Wenn William Fan eine Kollektion entwirft, denkt er an Stoffe und Silhouetten. An eine Kombination aus edlen Materialien wie Seide und Wolle und den Schnitten funktioneller Arbeitskleidung. Woran er nicht denkt, sind Männer und Frauen. Denn Fans Stil hat kein Geschlecht – er entwirft klassische Hemden, lässig sitzenden Hosen, Jacken und Mäntel. Das einzige Zugeständnis das er macht: Es gibt alle Teile in den Größen XS bis XL, denn die Körper der Menschen haben nun mal verschiedene Höhen und Breiten.
„Ich gebe meiner Mode keinen Stempel ‚für Männer‘ oder ‚für Frauen‘, das entspricht nicht mehr dem Zeitgeist“, sagt William Fan, der in Berlin und Hongkong lebt und arbeitet. Er zählt zu den besten jungen Modedesignern in Deutschland.
Wenn sie gefragt wird, ob ihre Mode androgyn sei, spricht die ebenfalls in Berlin lebende Designerin Esther Perbandt von „Gender-Bender Models“. Es geht eben um genau das „Dazwischen-Sein“. Für sie ist Mode ein Wechsel von Identitäten. „Es ist ein Spiel und keiner verlangt eine klare Zugehörigkeit.“ Designer Saša Kovačević schickte für sein Berliner Label Sadak zu einer legendären Vorstellung Männer in farbenfrohen Burkas auf den Laufsteg. Es wurde zur meistbeachteten Show der Berliner Sommer-Fashionweek 2015.

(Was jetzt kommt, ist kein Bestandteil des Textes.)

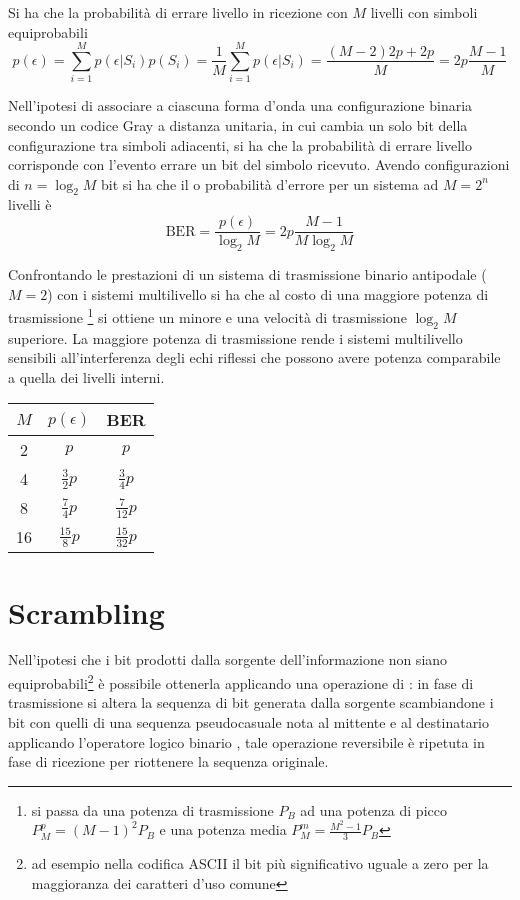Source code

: Si ha che la probabilità di errare livello in ricezione con $M$ livelli con simboli equiprobabili
\begin{equation}
p(\epsilon)=\sum_{i=1}^{M}p(\epsilon|S_i)p(S_i)=\frac{1}{M}\sum_{i=1}^{M}p(\epsilon|S_i)=\frac{(M-2)2p+2p}{M}=2p\frac{M-1}{M}
\end{equation}

Nell'ipotesi di associare a ciascuna forma d'onda una configurazione binaria secondo un codice Gray a distanza unitaria, in cui cambia un solo bit della configurazione tra simboli adiacenti, si ha che la probabilità di errare livello corrisponde con l'evento errare un bit del simbolo ricevuto. Avendo configurazioni di $n=\log_2{M}$ bit si ha che il  o probabilità d'errore per un sistema ad $M=2^n$ livelli è
\begin{equation}
\text{BER}=\frac{p(\epsilon)}{\log_2{M}}=2p\frac{M-1}{M\log_2{M}}
\end{equation}

Confrontando le prestazioni di un sistema di trasmissione binario antipodale ($M=2$) con i sistemi multilivello si ha che al costo di una maggiore potenza di trasmissione \footnote{si passa da una potenza di trasmissione $P_B$ ad una potenza di picco $P_M^p=(M-1)^2 P_B$ e una potenza media $P_M^m=\frac{M^2-1}{3}P_B$} si ottiene un minore  e una velocità di trasmissione $\log_2{M}$ superiore. La maggiore potenza di trasmissione rende i sistemi multilivello sensibili all'interferenza degli echi riflessi che possono avere potenza comparabile a quella dei livelli interni.
\begin{table}[ht]
\centering
\begin{tabular}{ccc}
$M$ & $p(\epsilon)$ & BER \\ \hline
2	& $p$ & $p$ \\
4	& $\frac{3}{2}p$ & $\frac{3}{4}p$ \\
8	& $\frac{7}{4}p$ & $\frac{7}{12}p$ \\
16	& $\frac{15}{8}p$ & $\frac{15}{32}p$ \\
\end{tabular}
\end{table}

\section{Scrambling}
Nell'ipotesi che i bit prodotti dalla sorgente dell'informazione non siano equiprobabili\footnote{ad esempio nella codifica ASCII il bit più significativo uguale a zero per la maggioranza dei caratteri d'uso comune} è possibile ottenerla applicando una operazione di : in fase di trasmissione si altera la sequenza di bit generata dalla sorgente scambiandone i bit con quelli di una sequenza pseudocasuale nota al mittente e al destinatario applicando l'operatore logico binario , tale operazione reversibile è ripetuta in fase di ricezione per riottenere la sequenza originale.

Zwar gab es Transgendermodels auch schon vorher , es wurde nur nicht thematisiert. Und auch die Frage nach der Geschlechtsidentität ist nicht neu. David Bowie hat als Ziggy Stardust schon in den 1970er-Jahren mit Ambiguität gespielt, ebenso wie Amanda Lear und Grace Jones und in jüngerer Zeit Conchita Wurst. Das Verwischen der Geschlechtsidentitäten hat eine lange Geschichte, beispielsweise in der Tradition der Travestie und der Drag Queens.
Auflösung der Geschlechtergrenzen
Der Mode kommt dabei eine ganz entscheidende Rolle zu, ist sie es doch, die uns beim bekleideten Menschen die Codes gibt, ob wir einen Mann oder eine Frau erkennen und die uns hilft, uns als Vertreter des anderen Geschlechts auszugeben. Verkleiden und Verwechseln – ein beliebter Stoff für Komödien, ob in Shakespeares Was ihr wollt oder in Billy Wilders Some like it Hot.
Mode behandelt das Thema der Geschlechtsidentität auf vielfältige Weise. Sie tut das auf ihre eigene spielerische, transitorisch und auch ein bisschen oberflächliche Weise. Und trotzdem: Gerade weil Mode mit ihrer Avantgardefunktion so viel Aufmerksamkeit auf sich zieht, wird sie zu einem wichtigen Faktor, um dem Thema Transgender eine breite Aufmerksamkeit zu bescheren und damit die Akzeptanz in der Gesellschaft zu erreichen.